Records for this task:
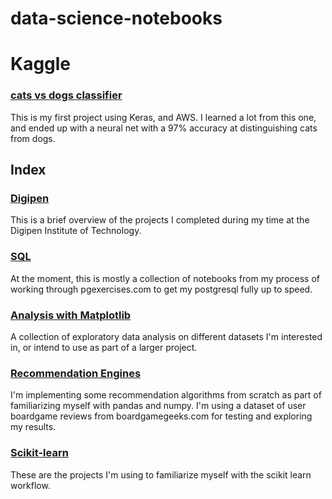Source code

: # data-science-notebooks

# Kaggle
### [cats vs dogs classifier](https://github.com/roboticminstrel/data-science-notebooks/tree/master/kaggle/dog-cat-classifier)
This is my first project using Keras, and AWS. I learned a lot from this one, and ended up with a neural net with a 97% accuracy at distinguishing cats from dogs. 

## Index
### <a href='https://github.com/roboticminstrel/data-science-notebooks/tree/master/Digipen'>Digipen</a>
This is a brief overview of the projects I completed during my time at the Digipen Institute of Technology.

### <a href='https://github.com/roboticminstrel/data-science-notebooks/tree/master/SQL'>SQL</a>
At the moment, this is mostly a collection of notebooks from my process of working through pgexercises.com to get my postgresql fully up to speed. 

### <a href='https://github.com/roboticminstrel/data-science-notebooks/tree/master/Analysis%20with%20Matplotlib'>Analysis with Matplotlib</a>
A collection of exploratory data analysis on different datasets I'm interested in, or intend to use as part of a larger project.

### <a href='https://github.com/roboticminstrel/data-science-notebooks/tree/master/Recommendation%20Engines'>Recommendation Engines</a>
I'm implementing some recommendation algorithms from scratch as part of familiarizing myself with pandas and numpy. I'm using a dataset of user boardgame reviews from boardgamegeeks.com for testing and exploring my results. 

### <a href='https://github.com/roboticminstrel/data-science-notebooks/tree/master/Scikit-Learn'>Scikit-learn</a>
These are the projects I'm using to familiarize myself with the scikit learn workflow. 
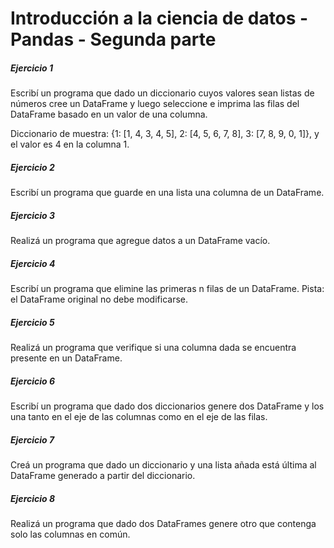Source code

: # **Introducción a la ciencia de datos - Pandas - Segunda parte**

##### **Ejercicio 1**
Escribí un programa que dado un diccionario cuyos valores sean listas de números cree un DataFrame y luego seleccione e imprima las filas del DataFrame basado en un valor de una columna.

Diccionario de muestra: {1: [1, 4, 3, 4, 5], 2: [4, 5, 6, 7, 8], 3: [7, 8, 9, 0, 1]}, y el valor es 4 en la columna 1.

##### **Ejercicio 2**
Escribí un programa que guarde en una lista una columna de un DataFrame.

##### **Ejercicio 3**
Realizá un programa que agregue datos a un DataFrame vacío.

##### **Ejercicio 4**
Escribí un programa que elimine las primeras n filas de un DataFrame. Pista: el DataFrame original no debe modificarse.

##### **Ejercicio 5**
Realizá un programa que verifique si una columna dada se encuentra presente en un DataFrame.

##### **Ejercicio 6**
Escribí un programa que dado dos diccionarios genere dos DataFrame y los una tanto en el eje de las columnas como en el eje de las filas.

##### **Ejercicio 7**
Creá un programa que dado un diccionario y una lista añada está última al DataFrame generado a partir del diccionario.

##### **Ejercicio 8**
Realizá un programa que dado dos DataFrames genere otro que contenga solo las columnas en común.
...
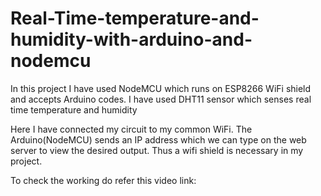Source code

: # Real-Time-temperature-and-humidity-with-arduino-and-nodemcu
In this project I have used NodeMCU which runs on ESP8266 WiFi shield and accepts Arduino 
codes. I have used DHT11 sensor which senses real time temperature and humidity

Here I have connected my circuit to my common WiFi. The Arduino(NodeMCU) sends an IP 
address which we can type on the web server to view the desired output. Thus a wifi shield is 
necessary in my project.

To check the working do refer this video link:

Work required: Go through the listing above and locate each line that holds the word "columnas". Copy those lines.

Problem solution:
Escribí un programa que dado dos diccionarios genere dos DataFrame y los una tanto en el eje de las columnas como en el eje de las filas.
Realizá un programa que dado dos DataFrames genere otro que contenga solo las columnas en común.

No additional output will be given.